Rather than shuffling through piles of paperwork last minute, get a head start this year in case any unexpected issues spring up. Tax-prep season, though not most business owners’ favorite time of year, is a good time to get your records organized and find extra ways to shave your tax bill.
Here are five ways to make the most of it:
1. Get organized now.
In an ideal world, you’ve kept records neatly filed throughout 2014 so that, come tax time, you can easily pull them out of a folder. But most business owners—unless they hire a bookkeeper—aren’t so organized. January and early February are good months to pull together all the documents you’ll need to file your tax return, including business expense receipts, payroll records, financial statements, and quarterly estimated tax records. Incorporated businesses, which file a corporate tax return, will also want to keep a copy of their certificate of incorporation, as well as a list of directors and shareholders and their contact information.
Allan Madan, a certified public accountant, recommends that business owners carefully document all expenses they plan to claim deductions for, whether office supplies or business meals. “These documents should clearly show vendor name, date, and amount,” he writes on New York International. Those expense records should be kept for a minimum of six years, Madan says.
2. Deliver income statements to employees and contractors by Jan. 31.
Federal law requires employers to send out income statements to employees and independent contractors by January 31st. Employees, for example, must receive their W-2 and contractors who you paid at least $600 to must receive a 1099-MISC form.
3. Find a smart tax preparer with experience in your industry.
One of the best things you can do for yourself—and your business—is to make sure you’re working with a trustworthy accountant or tax preparer with experience preparing taxes for your type of business. This person should understand the financial dynamics of your industry, so they know all of the tax considerations and potential breaks you might qualify for.
A video by the Internal Revenue Service offers some questions that businesses should ask when choosing a tax preparer.

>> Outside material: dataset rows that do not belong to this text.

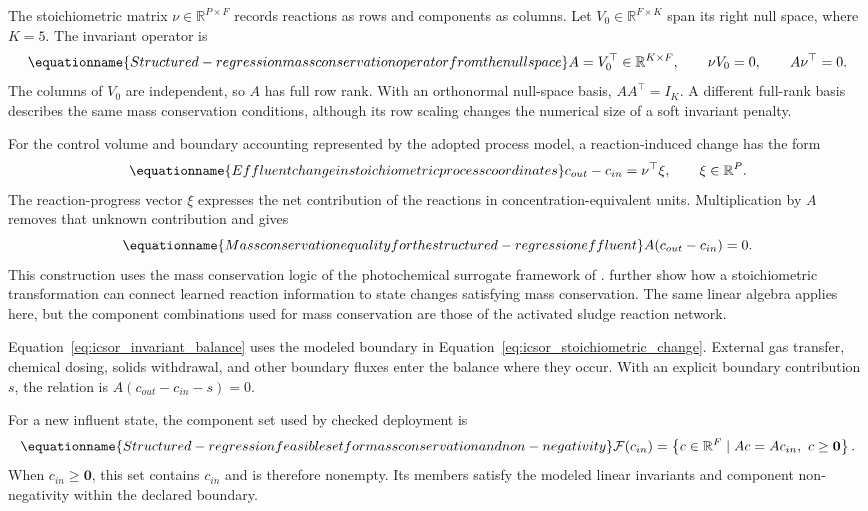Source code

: The stoichiometric matrix \(\nu\in\mathbb{R}^{P\times F}\) records reactions as rows and components as columns. Let \(V_0\in\mathbb{R}^{F\times K}\) span its right null space, where \(K=5\). The invariant operator is
\begin{equation}
\equationname{Structured-regression mass conservation operator from the null space}
\label{eq:icsor_invariant_operator}
A=V_0^\top\in\mathbb{R}^{K\times F},
\qquad \nu V_0=0,
\qquad A\nu^\top=0.
\end{equation}
The columns of \(V_0\) are independent, so \(A\) has full row rank. With an orthonormal null-space basis, \(AA^\top=I_K\). A different full-rank basis describes the same mass conservation conditions, although its row scaling changes the numerical size of a soft invariant penalty.

For the control volume and boundary accounting represented by the adopted process model, a reaction-induced change has the form
\begin{equation}
\equationname{Effluent change in stoichiometric process coordinates}
\label{eq:icsor_stoichiometric_change}
c_{out}-c_{in}=\nu^\top\xi,
\qquad \xi\in\mathbb{R}^{P}.
\end{equation}
The reaction-progress vector \(\xi\) expresses the net contribution of the reactions in concentration-equivalent units. Multiplication by \(A\) removes that unknown contribution and gives
\begin{equation}
\equationname{Mass conservation equality for the structured-regression effluent}
\label{eq:icsor_invariant_balance}
A(c_{out}-c_{in})=0.
\end{equation}
This construction uses the mass conservation logic of the photochemical surrogate framework of \citet{SturmWexler2020}. \citet{SturmWexler2022} further show how a stoichiometric transformation can connect learned reaction information to state changes satisfying mass conservation. The same linear algebra applies here, but the component combinations used for mass conservation are those of the activated sludge reaction network.

Equation~\eqref{eq:icsor_invariant_balance} uses the modeled boundary in Equation~\eqref{eq:icsor_stoichiometric_change}. External gas transfer, chemical dosing, solids withdrawal, and other boundary fluxes enter the balance where they occur. With an explicit boundary contribution \(s\), the relation is \(A(c_{out}-c_{in}-s)=0\).

For a new influent state, the component set used by checked deployment is
\begin{equation}
\equationname{Structured-regression feasible set for mass conservation and non-negativity}
\label{eq:icsor_feasible_set}
\mathcal{F}(c_{in})=
\left\{c\in\mathbb{R}^{F}\mid Ac=Ac_{in},\ c\geq\mathbf{0}\right\}.
\end{equation}
When \(c_{in}\geq\mathbf{0}\), this set contains \(c_{in}\) and is therefore nonempty. Its members satisfy the modeled linear invariants and component non-negativity within the declared boundary.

These include:
- How much experience does the preparer have working with your type of business?
- What services are included in the preparer’s fee?

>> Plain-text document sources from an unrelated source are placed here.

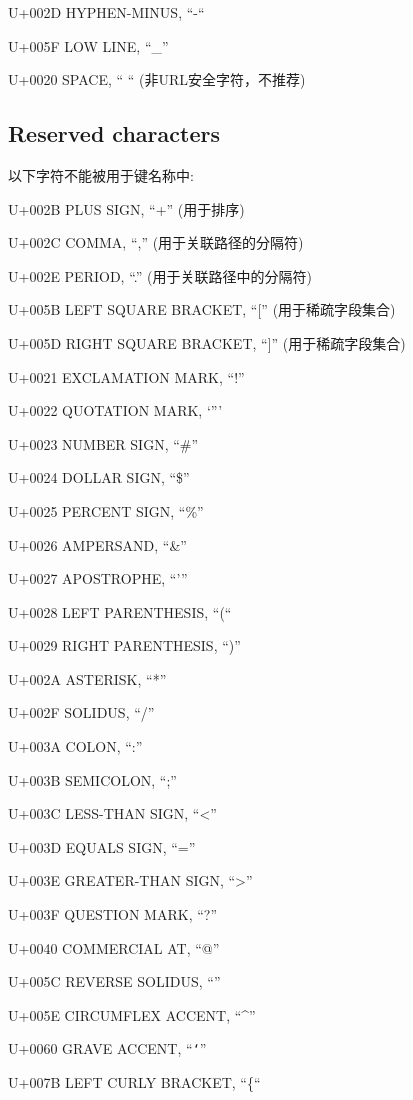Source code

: \begin{compactitem}
\item U+002D HYPHEN-MINUS, “-“
\item U+005F LOW LINE, “\_”
\item U+0020 SPACE, “ “ (非URL安全字符，不推荐)
\end{compactitem}


\subsection{Reserved characters}

以下字符不能被用于键名称中:

\begin{compactitem}
\item U+002B PLUS SIGN, “+” (用于排序)
\item U+002C COMMA, “,” (用于关联路径的分隔符)
\item U+002E PERIOD, “.” (用于关联路径中的分隔符)
\item U+005B LEFT SQUARE BRACKET, “[” (用于稀疏字段集合)
\item U+005D RIGHT SQUARE BRACKET, “]” (用于稀疏字段集合)
\item U+0021 EXCLAMATION MARK, “!”
\item U+0022 QUOTATION MARK, ‘”’
\item U+0023 NUMBER SIGN, “\#”
\item U+0024 DOLLAR SIGN, “\$”
\item U+0025 PERCENT SIGN, “\%”
\item U+0026 AMPERSAND, “\&”
\item U+0027 APOSTROPHE, “’”
\item U+0028 LEFT PARENTHESIS, “(“
\item U+0029 RIGHT PARENTHESIS, “)”
\item U+002A ASTERISK, “*”
\item U+002F SOLIDUS, “/”
\item U+003A COLON, “:”
\item U+003B SEMICOLON, “;”
\item U+003C LESS-THAN SIGN, “<”
\item U+003D EQUALS SIGN, “=”
\item U+003E GREATER-THAN SIGN, “>”
\item U+003F QUESTION MARK, “?”
\item U+0040 COMMERCIAL AT, “@”
\item U+005C REVERSE SOLIDUS, “”
\item U+005E CIRCUMFLEX ACCENT, “\^{}”
\item U+0060 GRAVE ACCENT, “\texttt{`}”
\item U+007B LEFT CURLY BRACKET, “\{“


\end{compactitem}
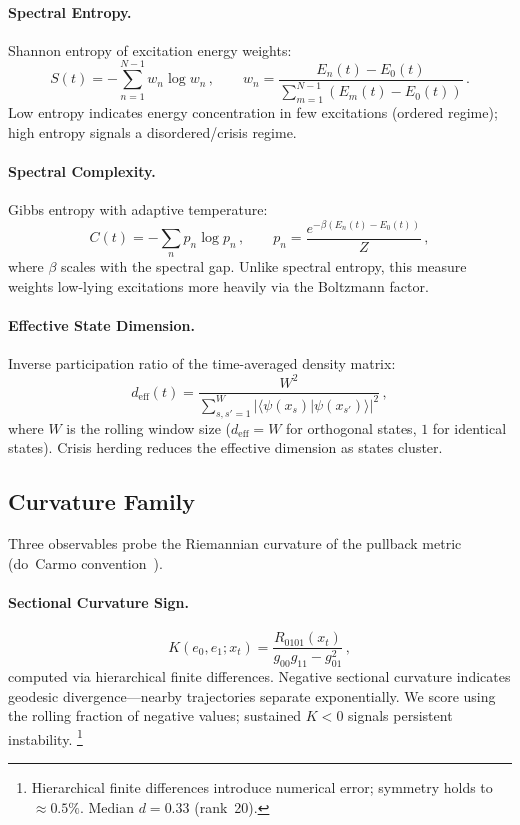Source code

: \documentclass[3p]{elsarticle}
\newcommand{\braket}[2]{\langle#1|#2\rangle}
\begin{document}
\paragraph{Spectral Entropy.}
Shannon entropy of excitation energy weights:
\begin{equation}\label{eq:spectral_entropy}
  S(t) = -\sum_{n=1}^{N-1} w_n \log w_n\,,\qquad
  w_n = \frac{E_n(t) - E_0(t)}{\sum_{m=1}^{N-1}(E_m(t) - E_0(t))}\,.
\end{equation}
Low entropy indicates energy concentration in few excitations
(ordered regime); high entropy signals a disordered/crisis regime.

\paragraph{Spectral Complexity.}
Gibbs entropy with adaptive temperature:
\begin{equation}\label{eq:spectral_complexity}
  C(t) = -\sum_n p_n \log p_n\,,\qquad
  p_n = \frac{e^{-\beta(E_n(t) - E_0(t))}}{Z}\,,
\end{equation}
where $\beta$ scales with the spectral gap.  Unlike spectral entropy,
this measure weights low-lying excitations more heavily via the
Boltzmann factor.

\paragraph{Effective State Dimension.}
Inverse participation ratio of the time-averaged density matrix:
\begin{equation}\label{eq:eff_state_dim}
  d_{\text{eff}}(t) = \frac{W^2}{\sum_{s,s'=1}^{W}
    |\braket{\psi(x_s)}{\psi(x_{s'})}|^2}\,,
\end{equation}
where $W$ is the rolling window size ($d_{\text{eff}} = W$ for
orthogonal states, $1$ for identical states).  Crisis herding reduces
the effective dimension as states cluster.

\subsection{Curvature Family}%
\label{subsec:sect_curv}\label{subsec:geodesic_curv}\label{subsec:curv_rate}

Three observables probe the Riemannian curvature of the pullback
metric (do~Carmo convention~\cite{docarmo1992}).

\paragraph{Sectional Curvature Sign.}
\begin{equation}\label{eq:sect_curv}
  K(e_0, e_1; x_t) = \frac{R_{0101}(x_t)}{g_{00}g_{11} - g_{01}^2}\,,
\end{equation}
computed via hierarchical finite differences.  Negative sectional
curvature indicates geodesic divergence---nearby trajectories
separate exponentially.  We score using the rolling fraction of
negative values; sustained $K < 0$ signals persistent instability.%
\footnote{Hierarchical finite differences introduce numerical error;
  symmetry holds to ${\approx}0.5\%$.  Median $d = 0.33$ (rank~20).}
\end{document}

- If the IRS audits you, what is the preparer’s policy on assisting you?
4. Make sure you’re claiming all the deductions you qualify for.
A good tax preparer will help you find deductions your business is eligible for. But it can’t hurt to think about deduction opportunities yourself. Did you buy new equipment, software or real estate in the last year? Did you pay for insurance for your employees?
5. Take advantage of last-minute tax breaks.
You still may be able to get a few more tax breaks from Uncle Sam. Contributions for the previous tax year to several types of qualified retirement plans, including solo 401(k) plans and SEP-IRAs, can be made until your business’s tax-filing deadline. Both a SEP-IRA and a solo 401(k) allow business owners to contribute a maximum $52,000 for 2014, but both carry their own contribution rules. If you make tax-deferred contributions, these plans can offer a very nice tax deduction—allowing you to defer taxes until you tap the accounts in retirement.
Whatever you do, don’t rush to file your taxes—as mistakes can be costly and even lead to an audit. If you feel like you don’t have enough time to adequately prepare your taxes, the IRS allows you to file for an automatic six-month extension.